◆ **WORK TO COMPLETE**
Give back all the entries below. Omit none of them.

(Plain-text document sources)
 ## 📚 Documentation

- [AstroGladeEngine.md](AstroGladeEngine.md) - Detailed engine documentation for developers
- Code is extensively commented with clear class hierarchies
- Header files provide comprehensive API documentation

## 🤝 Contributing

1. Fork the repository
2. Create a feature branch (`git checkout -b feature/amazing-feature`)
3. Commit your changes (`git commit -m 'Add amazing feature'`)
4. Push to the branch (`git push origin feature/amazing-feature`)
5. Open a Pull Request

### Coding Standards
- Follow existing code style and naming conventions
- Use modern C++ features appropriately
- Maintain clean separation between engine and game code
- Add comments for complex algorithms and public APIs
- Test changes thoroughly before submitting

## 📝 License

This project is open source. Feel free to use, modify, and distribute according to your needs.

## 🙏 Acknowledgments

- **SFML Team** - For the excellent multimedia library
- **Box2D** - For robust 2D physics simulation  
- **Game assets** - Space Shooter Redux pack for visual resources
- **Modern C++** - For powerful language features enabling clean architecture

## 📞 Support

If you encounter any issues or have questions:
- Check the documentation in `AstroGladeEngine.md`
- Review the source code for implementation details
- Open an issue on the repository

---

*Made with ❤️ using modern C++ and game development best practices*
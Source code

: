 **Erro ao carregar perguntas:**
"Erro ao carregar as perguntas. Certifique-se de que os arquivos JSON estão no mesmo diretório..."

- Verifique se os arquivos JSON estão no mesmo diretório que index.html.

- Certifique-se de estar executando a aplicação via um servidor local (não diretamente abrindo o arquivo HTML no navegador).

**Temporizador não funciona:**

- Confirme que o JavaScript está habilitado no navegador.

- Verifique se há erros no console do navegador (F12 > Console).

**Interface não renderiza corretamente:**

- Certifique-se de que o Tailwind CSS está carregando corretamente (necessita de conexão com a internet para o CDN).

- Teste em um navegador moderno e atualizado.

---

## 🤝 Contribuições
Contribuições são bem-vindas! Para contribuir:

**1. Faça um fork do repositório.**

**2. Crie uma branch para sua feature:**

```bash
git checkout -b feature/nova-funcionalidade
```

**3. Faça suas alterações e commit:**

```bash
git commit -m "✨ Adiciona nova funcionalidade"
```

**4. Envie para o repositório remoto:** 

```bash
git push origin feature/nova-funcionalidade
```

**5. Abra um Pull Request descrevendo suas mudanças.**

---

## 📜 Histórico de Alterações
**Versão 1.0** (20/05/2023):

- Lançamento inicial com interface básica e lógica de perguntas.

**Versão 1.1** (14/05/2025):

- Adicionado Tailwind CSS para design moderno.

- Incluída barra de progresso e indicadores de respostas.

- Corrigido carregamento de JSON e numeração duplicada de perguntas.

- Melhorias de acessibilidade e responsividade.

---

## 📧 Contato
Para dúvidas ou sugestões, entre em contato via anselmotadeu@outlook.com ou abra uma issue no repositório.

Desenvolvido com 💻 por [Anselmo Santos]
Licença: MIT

◆ **FINISHED EXERCISE**
 ## 📚 Documentation

- [AstroGladeEngine.md](AstroGladeEngine.md) - Detailed engine documentation for developers
- Code is extensively commented with clear class hierarchies
- Header files provide comprehensive API documentation

## 🤝 Contributing

1. Fork the repository
2. Create a feature branch (`git checkout -b feature/amazing-feature`)
3. Commit your changes (`git commit -m 'Add amazing feature'`)
4. Push to the branch (`git push origin feature/amazing-feature`)
5. Open a Pull Request

### Coding Standards
- Follow existing code style and naming conventions
- Use modern C++ features appropriately
- Maintain clean separation between engine and game code
- Add comments for complex algorithms and public APIs
- Test changes thoroughly before submitting

## 📝 License

This project is open source. Feel free to use, modify, and distribute according to your needs.

## 🙏 Acknowledgments

- **SFML Team** - For the excellent multimedia library
- **Box2D** - For robust 2D physics simulation  
- **Game assets** - Space Shooter Redux pack for visual resources
- **Modern C++** - For powerful language features enabling clean architecture

## 📞 Support

If you encounter any issues or have questions:
- Check the documentation in `AstroGladeEngine.md`
- Review the source code for implementation details
- Open an issue on the repository

---

*Made with ❤️ using modern C++ and game development best practices*
Source code

: **Erro ao carregar perguntas:**
"Erro ao carregar as perguntas. Certifique-se de que os arquivos JSON estão no mesmo diretório..."

- Verifique se os arquivos JSON estão no mesmo diretório que index.html.

- Certifique-se de estar executando a aplicação via um servidor local (não diretamente abrindo o arquivo HTML no navegador).

**Temporizador não funciona:**

- Confirme que o JavaScript está habilitado no navegador.

- Verifique se há erros no console do navegador (F12 > Console).

**Interface não renderiza corretamente:**

- Certifique-se de que o Tailwind CSS está carregando corretamente (necessita de conexão com a internet para o CDN).

- Teste em um navegador moderno e atualizado.

---

## 🤝 Contribuições
Contribuições são bem-vindas! Para contribuir:

**1. Faça um fork do repositório.**

**2. Crie uma branch para sua feature:**

```bash
git checkout -b feature/nova-funcionalidade
```

**3. Faça suas alterações e commit:**

```bash
git commit -m "✨ Adiciona nova funcionalidade"
```

**4. Envie para o repositório remoto:** 

```bash
git push origin feature/nova-funcionalidade
```

**5. Abra um Pull Request descrevendo suas mudanças.**

---

## 📜 Histórico de Alterações
**Versão 1.0** (20/05/2023):

- Lançamento inicial com interface básica e lógica de perguntas.

**Versão 1.1** (14/05/2025):

- Adicionado Tailwind CSS para design moderno.

- Incluída barra de progresso e indicadores de respostas.

- Corrigido carregamento de JSON e numeração duplicada de perguntas.

- Melhorias de acessibilidade e responsividade.

---

## 📧 Contato
Para dúvidas ou sugestões, entre em contato via anselmotadeu@outlook.com ou abra uma issue no repositório.

Desenvolvido com 💻 por [Anselmo Santos]
Licença: MIT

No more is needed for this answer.